Terry's problems are pretty ordinary, really - tracking down his dad and making peace with him, getting through class, trying to meet a girl, scraping together money to buy a guitar, the the occasional arguments with his mom and sister, etc. What's most striking about it is that Terry's voice is so authentic and instantly recognizable. He reminded me of someone my 1980s babysitters might have dated, or who might have been roped into being a group leader at summer recreation. 
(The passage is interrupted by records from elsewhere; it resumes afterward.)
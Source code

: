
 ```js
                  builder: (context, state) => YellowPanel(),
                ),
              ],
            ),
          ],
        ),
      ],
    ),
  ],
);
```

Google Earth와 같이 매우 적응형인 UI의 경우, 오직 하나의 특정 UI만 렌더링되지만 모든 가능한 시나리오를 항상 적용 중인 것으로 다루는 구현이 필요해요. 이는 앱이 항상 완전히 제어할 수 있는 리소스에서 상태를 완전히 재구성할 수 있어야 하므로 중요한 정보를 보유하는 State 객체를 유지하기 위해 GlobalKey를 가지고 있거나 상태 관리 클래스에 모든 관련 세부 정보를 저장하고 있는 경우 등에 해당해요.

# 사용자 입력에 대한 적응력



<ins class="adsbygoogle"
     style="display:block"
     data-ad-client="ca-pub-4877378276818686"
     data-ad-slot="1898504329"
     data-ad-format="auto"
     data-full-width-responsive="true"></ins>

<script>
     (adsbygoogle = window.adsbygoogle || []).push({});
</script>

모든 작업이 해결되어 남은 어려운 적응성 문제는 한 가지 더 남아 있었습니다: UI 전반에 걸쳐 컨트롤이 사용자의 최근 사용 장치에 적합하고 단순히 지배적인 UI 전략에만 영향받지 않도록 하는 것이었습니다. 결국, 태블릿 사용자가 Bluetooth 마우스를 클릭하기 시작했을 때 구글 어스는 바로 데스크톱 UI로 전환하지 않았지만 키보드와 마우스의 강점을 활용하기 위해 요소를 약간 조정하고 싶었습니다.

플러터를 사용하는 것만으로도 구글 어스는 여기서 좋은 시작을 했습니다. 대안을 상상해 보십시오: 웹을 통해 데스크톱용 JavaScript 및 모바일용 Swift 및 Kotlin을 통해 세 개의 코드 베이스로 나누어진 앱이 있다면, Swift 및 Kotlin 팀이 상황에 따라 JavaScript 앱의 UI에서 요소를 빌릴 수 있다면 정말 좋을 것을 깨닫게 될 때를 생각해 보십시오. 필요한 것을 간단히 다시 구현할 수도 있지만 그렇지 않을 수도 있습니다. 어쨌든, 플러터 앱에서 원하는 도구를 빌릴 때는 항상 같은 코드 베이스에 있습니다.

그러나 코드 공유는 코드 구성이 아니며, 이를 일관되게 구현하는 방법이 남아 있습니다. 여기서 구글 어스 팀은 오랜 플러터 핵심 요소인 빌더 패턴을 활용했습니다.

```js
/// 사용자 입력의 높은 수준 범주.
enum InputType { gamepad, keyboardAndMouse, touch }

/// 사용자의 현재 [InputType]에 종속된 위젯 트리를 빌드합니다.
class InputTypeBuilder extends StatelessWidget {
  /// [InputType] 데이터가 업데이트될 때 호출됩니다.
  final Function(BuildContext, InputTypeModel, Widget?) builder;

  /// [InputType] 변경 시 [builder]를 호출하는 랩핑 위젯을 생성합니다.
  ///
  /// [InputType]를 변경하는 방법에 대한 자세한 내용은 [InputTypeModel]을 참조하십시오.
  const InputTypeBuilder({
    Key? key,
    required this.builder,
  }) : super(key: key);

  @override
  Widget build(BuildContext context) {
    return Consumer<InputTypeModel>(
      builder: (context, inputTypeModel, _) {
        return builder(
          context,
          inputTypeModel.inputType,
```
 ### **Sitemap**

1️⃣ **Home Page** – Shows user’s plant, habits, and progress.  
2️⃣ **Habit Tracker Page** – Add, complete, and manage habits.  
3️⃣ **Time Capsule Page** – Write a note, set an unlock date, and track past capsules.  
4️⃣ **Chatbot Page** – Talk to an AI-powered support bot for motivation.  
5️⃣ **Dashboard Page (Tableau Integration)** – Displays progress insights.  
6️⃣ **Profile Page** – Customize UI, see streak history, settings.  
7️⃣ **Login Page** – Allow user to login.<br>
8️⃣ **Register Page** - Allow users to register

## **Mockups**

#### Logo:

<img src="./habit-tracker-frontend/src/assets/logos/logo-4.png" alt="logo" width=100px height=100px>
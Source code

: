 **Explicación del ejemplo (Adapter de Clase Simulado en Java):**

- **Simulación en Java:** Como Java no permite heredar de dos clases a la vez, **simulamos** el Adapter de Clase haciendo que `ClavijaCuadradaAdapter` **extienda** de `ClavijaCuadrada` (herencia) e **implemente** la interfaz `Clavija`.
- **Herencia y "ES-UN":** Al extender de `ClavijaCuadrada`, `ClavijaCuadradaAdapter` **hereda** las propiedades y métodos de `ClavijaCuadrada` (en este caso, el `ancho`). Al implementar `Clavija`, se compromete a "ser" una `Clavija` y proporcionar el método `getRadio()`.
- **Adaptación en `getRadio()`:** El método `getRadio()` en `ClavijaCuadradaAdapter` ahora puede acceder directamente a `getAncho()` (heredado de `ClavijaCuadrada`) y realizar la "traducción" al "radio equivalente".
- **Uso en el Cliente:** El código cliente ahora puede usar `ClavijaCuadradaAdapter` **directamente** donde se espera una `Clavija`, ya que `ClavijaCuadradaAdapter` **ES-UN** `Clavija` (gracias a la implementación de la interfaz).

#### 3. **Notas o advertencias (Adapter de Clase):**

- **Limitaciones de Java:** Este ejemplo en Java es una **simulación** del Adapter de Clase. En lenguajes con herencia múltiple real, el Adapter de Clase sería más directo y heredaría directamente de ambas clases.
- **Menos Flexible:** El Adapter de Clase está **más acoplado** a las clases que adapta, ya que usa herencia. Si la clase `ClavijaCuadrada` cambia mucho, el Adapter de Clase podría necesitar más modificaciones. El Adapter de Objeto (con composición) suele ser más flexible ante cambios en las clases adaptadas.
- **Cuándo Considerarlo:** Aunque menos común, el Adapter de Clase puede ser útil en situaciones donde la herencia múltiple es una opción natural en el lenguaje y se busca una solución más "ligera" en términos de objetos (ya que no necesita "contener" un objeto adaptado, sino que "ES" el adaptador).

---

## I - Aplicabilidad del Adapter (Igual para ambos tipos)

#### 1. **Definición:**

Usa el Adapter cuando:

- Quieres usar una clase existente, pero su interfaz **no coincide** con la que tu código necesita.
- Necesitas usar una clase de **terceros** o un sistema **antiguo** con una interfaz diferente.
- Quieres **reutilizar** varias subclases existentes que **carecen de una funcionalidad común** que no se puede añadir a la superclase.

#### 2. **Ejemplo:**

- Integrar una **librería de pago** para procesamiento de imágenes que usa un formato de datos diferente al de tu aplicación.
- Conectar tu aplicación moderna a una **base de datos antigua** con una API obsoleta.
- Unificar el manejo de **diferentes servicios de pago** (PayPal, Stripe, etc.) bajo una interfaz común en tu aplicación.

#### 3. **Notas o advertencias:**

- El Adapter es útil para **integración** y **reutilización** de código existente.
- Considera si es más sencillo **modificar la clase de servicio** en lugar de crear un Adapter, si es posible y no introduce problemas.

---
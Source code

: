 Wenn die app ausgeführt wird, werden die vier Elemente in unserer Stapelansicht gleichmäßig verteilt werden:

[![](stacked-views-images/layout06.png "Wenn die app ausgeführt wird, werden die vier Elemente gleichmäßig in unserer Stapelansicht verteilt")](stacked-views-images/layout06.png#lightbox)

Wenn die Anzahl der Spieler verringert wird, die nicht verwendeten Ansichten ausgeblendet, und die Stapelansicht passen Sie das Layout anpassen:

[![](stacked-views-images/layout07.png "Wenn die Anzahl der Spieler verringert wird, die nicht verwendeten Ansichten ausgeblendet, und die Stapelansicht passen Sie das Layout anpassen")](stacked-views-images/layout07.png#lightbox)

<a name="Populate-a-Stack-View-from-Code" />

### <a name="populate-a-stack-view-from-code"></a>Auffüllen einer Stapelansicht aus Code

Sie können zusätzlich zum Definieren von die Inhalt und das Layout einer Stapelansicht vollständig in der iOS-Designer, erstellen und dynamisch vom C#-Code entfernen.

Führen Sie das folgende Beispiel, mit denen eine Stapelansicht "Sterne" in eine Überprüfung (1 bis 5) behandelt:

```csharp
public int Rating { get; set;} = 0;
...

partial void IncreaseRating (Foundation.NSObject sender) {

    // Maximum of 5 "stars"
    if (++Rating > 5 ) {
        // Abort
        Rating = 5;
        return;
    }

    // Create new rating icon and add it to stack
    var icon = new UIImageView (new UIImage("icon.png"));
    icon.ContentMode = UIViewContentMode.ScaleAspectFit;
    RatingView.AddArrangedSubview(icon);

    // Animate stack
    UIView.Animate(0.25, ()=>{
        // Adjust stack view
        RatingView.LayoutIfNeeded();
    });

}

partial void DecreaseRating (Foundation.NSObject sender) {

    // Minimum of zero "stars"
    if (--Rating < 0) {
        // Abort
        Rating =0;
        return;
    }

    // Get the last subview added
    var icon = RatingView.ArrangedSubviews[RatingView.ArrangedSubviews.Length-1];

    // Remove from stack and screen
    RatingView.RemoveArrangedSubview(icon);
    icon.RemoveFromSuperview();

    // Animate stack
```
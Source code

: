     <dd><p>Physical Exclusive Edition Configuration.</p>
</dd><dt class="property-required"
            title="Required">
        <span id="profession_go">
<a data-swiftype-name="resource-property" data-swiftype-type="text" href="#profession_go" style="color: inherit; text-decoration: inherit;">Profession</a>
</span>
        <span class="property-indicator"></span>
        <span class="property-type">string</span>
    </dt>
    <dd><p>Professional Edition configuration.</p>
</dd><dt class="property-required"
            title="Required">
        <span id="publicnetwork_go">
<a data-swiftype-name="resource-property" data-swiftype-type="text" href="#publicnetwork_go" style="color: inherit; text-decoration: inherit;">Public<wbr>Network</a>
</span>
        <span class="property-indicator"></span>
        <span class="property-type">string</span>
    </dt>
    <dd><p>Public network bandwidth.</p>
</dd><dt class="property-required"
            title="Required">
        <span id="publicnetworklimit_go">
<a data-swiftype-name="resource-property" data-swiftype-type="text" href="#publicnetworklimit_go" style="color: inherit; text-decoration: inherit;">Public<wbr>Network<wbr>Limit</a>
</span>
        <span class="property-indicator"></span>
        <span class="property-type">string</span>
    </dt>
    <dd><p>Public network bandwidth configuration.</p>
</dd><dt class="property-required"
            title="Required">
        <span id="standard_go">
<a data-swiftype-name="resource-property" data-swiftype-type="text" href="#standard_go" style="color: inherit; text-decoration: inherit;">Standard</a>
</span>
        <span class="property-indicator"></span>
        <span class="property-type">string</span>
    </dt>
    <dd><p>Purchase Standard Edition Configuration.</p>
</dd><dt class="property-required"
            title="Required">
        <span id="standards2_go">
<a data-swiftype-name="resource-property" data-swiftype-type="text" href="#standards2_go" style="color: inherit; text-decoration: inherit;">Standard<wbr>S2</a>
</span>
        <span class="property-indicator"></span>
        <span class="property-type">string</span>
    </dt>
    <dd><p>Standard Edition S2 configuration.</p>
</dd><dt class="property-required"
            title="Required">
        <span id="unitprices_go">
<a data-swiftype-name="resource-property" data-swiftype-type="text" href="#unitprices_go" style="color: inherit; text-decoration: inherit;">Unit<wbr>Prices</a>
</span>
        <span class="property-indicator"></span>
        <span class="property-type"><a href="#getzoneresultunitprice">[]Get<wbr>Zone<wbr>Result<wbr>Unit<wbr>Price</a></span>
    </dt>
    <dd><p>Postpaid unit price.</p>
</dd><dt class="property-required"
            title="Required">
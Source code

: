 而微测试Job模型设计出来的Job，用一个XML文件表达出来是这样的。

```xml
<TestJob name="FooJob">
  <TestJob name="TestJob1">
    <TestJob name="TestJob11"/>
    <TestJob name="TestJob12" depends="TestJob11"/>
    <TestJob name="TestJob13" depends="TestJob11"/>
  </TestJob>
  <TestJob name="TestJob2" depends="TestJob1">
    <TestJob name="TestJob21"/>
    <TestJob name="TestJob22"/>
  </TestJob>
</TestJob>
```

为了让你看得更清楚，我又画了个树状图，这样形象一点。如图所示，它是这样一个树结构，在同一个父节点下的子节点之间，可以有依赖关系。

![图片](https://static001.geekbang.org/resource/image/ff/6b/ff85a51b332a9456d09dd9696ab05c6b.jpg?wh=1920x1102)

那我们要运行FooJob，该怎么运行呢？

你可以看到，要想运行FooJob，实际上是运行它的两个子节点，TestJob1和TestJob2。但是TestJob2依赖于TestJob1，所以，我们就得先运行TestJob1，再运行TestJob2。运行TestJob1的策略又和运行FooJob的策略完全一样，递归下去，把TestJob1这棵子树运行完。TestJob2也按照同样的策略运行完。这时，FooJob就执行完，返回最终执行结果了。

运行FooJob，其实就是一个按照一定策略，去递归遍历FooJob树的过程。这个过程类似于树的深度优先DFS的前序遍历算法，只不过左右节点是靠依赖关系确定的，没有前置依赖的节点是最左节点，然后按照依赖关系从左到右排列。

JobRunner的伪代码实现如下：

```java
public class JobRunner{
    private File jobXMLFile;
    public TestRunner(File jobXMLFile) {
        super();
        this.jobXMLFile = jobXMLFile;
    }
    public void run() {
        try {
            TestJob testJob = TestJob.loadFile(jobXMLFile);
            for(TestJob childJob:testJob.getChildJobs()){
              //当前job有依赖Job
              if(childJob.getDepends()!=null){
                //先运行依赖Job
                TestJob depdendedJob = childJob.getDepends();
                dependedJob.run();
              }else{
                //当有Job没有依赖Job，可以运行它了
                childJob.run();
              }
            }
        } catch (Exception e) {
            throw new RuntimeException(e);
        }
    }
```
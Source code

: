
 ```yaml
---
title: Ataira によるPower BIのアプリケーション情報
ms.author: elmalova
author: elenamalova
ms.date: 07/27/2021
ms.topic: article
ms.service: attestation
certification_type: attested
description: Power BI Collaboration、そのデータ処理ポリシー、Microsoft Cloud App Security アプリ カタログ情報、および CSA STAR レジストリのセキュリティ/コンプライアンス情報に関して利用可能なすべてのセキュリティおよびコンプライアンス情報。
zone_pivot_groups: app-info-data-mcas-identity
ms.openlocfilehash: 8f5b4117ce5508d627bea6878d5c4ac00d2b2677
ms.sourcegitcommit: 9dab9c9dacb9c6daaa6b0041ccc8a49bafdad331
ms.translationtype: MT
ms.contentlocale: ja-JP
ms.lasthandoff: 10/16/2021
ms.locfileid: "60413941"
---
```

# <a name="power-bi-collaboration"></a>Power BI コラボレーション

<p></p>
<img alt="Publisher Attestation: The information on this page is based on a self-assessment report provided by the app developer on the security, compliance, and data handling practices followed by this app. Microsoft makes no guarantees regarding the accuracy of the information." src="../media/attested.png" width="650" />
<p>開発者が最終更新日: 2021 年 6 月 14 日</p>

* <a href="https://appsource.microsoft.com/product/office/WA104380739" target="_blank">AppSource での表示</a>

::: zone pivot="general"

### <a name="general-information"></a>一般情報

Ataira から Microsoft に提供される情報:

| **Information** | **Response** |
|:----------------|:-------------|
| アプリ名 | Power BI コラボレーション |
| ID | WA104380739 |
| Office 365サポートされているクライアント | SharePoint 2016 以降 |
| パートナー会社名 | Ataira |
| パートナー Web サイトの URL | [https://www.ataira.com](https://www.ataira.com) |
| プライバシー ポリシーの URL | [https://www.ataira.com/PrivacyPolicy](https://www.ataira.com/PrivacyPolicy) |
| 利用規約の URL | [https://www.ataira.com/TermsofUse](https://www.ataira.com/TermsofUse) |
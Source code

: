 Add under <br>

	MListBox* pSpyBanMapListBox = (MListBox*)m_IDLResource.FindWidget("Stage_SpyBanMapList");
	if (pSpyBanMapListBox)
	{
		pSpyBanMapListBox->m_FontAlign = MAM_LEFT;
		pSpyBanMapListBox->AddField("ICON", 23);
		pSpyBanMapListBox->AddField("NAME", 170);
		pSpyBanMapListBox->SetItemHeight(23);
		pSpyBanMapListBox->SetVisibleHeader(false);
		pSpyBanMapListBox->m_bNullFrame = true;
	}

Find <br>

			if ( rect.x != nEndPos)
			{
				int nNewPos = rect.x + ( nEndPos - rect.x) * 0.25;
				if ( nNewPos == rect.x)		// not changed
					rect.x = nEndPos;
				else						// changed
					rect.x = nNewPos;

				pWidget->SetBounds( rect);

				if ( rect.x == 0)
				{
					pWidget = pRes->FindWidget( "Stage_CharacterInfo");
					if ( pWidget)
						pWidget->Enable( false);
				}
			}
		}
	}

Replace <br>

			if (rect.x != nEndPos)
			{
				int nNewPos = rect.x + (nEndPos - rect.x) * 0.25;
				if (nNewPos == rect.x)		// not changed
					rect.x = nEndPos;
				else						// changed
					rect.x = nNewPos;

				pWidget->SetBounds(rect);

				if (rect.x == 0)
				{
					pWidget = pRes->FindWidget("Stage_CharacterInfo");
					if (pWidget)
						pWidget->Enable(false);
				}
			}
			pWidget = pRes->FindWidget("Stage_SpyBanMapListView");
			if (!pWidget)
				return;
If Goodreads had been a thing in 1986, I can just imagine all the "all the references to pop culture will make this seem dated in five years" posts - you see that a lot. This attitude is so pervasive that I very much doubt you could get a version of this out today even if Bruce was replaced with, I don't know, Skrillex (the sheer fact that it's a male narrator, not a romance, and no one gets killed make it a tough sell for today).  And those posts would not be totally incorrect - you can certainly tell that the book takes place in the mid 1980s. But why shouldn't it? It DOES take place in the mid 1980s - all books do not have to take place in some sort of bland "timeless" era.  The story and the characters still hold up, even if the references make it clear that the book doesn't take place last week. That's the REAL reason people say to leave out pop culture stuff from YA books today - because some kids really do get turned off by any book that doesn't seem to take place right that second, and they want the kid in the book to be just like them.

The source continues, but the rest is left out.